I've recently seen commenters on the Facebook group "Hand-made film camera," when looking at some precision rare-wood and brass beauty, wish they had the skills to make their own camera, and to be honest, a significant array of woodworking and machining tools, and a dedicated place to use them. I don't have any of those nor the skills to use them and I do all this on my kitchen table, but what I do have is some limited experience making paper models and years of experience as a graphic artist when an Xacto knife was the tool in your hand more than anything else, so that is where this concept comes from.

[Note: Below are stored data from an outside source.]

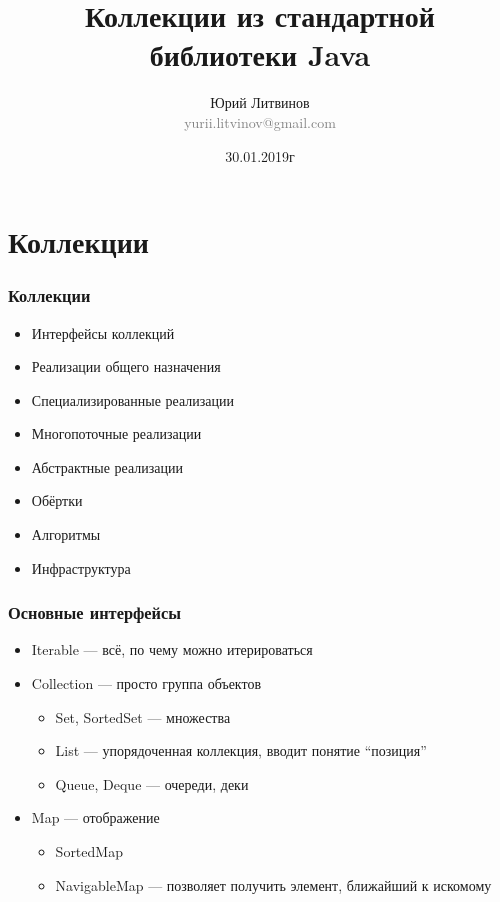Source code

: \documentclass[xetex,mathserif,serif]{beamer}
\title{Коллекции из стандартной библиотеки Java}
\author[Юрий Литвинов]{Юрий Литвинов\\\small{\textcolor{gray}{yurii.litvinov@gmail.com}}}
\date{30.01.2019г}
\begin{document}
	\frame{\titlepage}

	\section{Коллекции}

	\begin{frame}
		\frametitle{Коллекции}
		\begin{itemize}
			\item Интерфейсы коллекций
			\item Реализации общего назначения
			\item Специализированные реализации
			\item Многопоточные реализации
			\item Абстрактные реализации
			\item Обёртки
			\item Алгоритмы
			\item Инфраструктура
		\end{itemize}
	\end{frame}

	\begin{frame}
		\frametitle{Основные интерфейсы}
		\begin{itemize}
			\item Iterable --- всё, по чему можно итерироваться
			\item Collection --- просто группа объектов
			\begin{itemize}
				\item Set, SortedSet --- множества
				\item List --- упорядоченная коллекция, вводит понятие ``позиция''
				\item Queue, Deque --- очереди, деки
			\end{itemize}
			\item Map --- отображение
			\begin{itemize}
				\item SortedMap
				\item NavigableMap --- позволяет получить элемент, ближайший к искомому
			\end{itemize}
		\end{itemize}
	\end{frame}
\end{document}

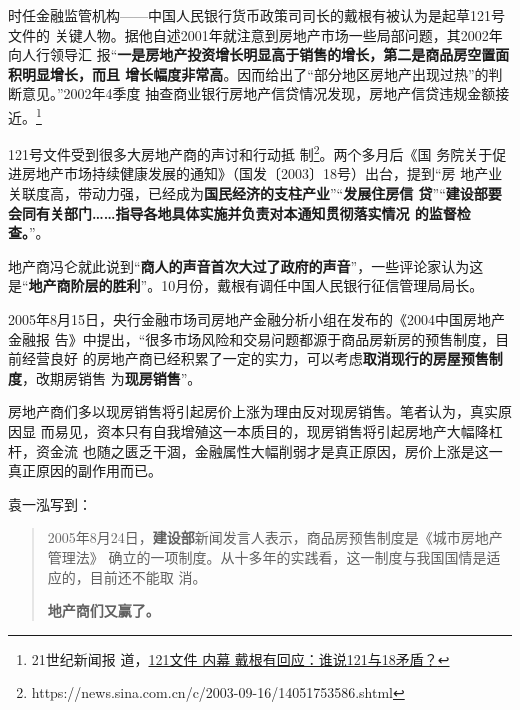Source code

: 时任金融监管机构——中国人民银行货币政策司司长的戴根有被认为是起草121号文件的
关键人物。据他自述2001年就注意到房地产市场一些局部问题，其2002年向人行领导汇
报“\textbf{一是房地产投资增长明显高于销售的增长，第二是商品房空置面积明显增长，而且
增长幅度非常高}。因而给出了“部分地区房地产出现过热”的判断意见。”2002年4季度
抽查商业银行房地产信贷情况发现，房地产信贷违规金额接近。\footnote{21世纪新闻报
  道，\href{https://finance.sina.com.cn/x/20031101/1105501003.shtml}{121文件
    内幕 戴根有回应：谁说121与18矛盾？}}

121号文件受到很多大房地产商的声讨和行动抵
制\footnote{https://news.sina.com.cn/c/2003-09-16/14051753586.shtml}。两个多月后《国
务院关于促进房地产市场持续健康发展的通知》（国发〔2003〕18号）出台，提到“房
地产业关联度高，带动力强，已经成为\textbf{国民经济的支柱产业}”“\textbf{发展住房信
  贷}”“\textbf{建设部要会同有关部门……指导各地具体实施并负责对本通知贯彻落实情况
  的监督检查。}”。

地产商冯仑就此说到“\textbf{商人的声音首次大过了政府的声音}”，一些评论家认为这
是“\textbf{地产商阶层的胜利}”。10月份，戴根有调任中国人民银行征信管理局局长。






2005年8月15日，央行金融市场司房地产金融分析小组在发布的《2004中国房地产金融报
告》中提出，“很多市场风险和交易问题都源于商品房新房的预售制度，目前经营良好
的房地产商已经积累了一定的实力，可以考虑\textbf{取消现行的房屋预售制度}，改期房销售
为\textbf{现房销售}”。

房地产商们多以现房销售将引起房价上涨为理由反对现房销售。笔者认为，真实原因显
而易见，资本只有自我增殖这一本质目的，现房销售将引起房地产大幅降杠杆，资金流
也随之匮乏干涸，金融属性大幅削弱才是真正原因，房价上涨是这一真正原因的副作用而已。

袁一泓\cite{2011feiteng}写到：
\begin{quotation}
  2005年8月24日，\textbf{建设部}新闻发言人表示，商品房预售制度是《城市房地产管理法》
  确立的一项制度。从十多年的实践看，这一制度与我国国情是适应的，目前还不能取
  消。

  \textbf{地产商们又赢了。}
\end{quotation}



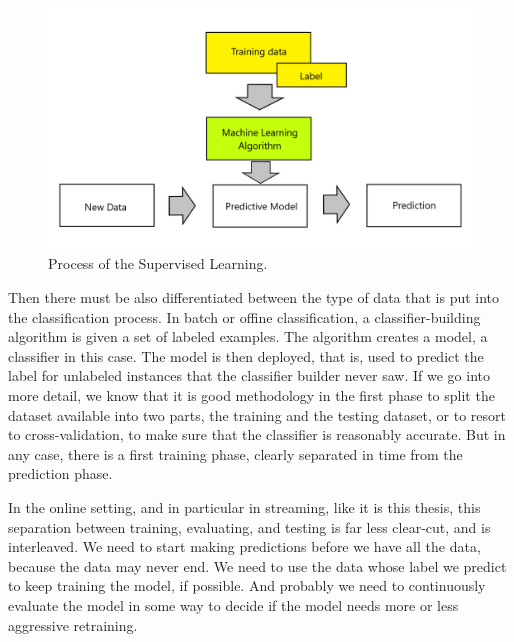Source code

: \documentclass[12pt,oneside,a4paper,parskip]{scrbook}
\begin{document}
\pagebreak

\begin{figure}
  \includegraphics[width=\linewidth]{SL_process_figure}
  \caption{Process of the Supervised Learning. \cite{PythonML}}
  \label{fig:sl_process}
\end{figure}

Then there must be also differentiated between the type of data that is put into the classification process.
In batch or offine classification, a classifier-building algorithm is given a set of labeled examples. 
The algorithm creates a model, a classifier in this case. The model is then deployed, that is, used to predict the label 
for unlabeled instances that the classifier builder never saw. If we go into more detail, we know that it is good 
methodology in the first phase to split the dataset available into two parts, the training and the testing dataset, 
or to resort to cross-validation, to make sure that the classifier is reasonably accurate.
But in any case, there is a first training phase, clearly separated in time from the prediction phase.

In the online setting, and in particular in streaming, like it is this thesis, this separation between training, 
evaluating, and testing is far less clear-cut, and is interleaved. We need to start making predictions before we have all 
the data, because the data may never end. We need to use the data whose label we predict to keep training the model, 
if possible. And probably we need to continuously evaluate the model in some way to decide if the model needs more or 
less aggressive retraining. \cite{MLonDataStreams}

\pagebreak
\end{document}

I don't know if there's really any need for another plan for a do-it-yourself pinhole camera on the internet, but I'm going to write the rest of this as though you were going to make one. If you are building one, be sure to look over this whole post before starting.

The template

Measuring precisely to cut and fold pieces is extremely tedious and error prone, so the idea is to print a template on paper, glue it to some appropriate card stock, cut the pieces out, fold them and glue them together.

Make sure your PDF reader is printing at 100% or full size and not "fit to page" or things won't fit. I've set the file to print that way, but some readers (cough, Chrome, cough) don't recognize that setting. I've put a 1 inch and 25mm scale on them so you can check. The pages are US letter sized, but the prints should fit on A4 paper.

You'll need foldable card stock of some sort. Cereal boxes (for 120 one and a half or two giant family size depending on the pinhole distance, for 35mm one regular cereal box is enough) or 24 packs of beverages in aluminum cans are good and often colorful sources. 

Glossy printed surfaces need to be roughed up in order to give the glue something to grab on to. If you're pasting the template on the printed side (the inside of the camera), sandpaper is an effective way to prepare it.  If you're using the printing on the outside, you can be more precise roughening areas that get glued with the tip of your exacto knife.



I've made the parts of the template that will be glued light grey so there's plain paper between the dots. (I forgot a couple places with the copy I used for this build so they're sanded instead.)

Not all combinations of your computer print and the box are necessarily going to be light proof, so if you're not interested in playing with the printing on the card stock, material usually referred to as poster board in arts & craft stores, in black, is the premium material. Remember that it has to fold so something like matte board isn't going to work. If you're not completely convinced your print and card stock is completely opaque, you can paint the interior with three or so coats of matte black paint, and I've included another option if you can't do that.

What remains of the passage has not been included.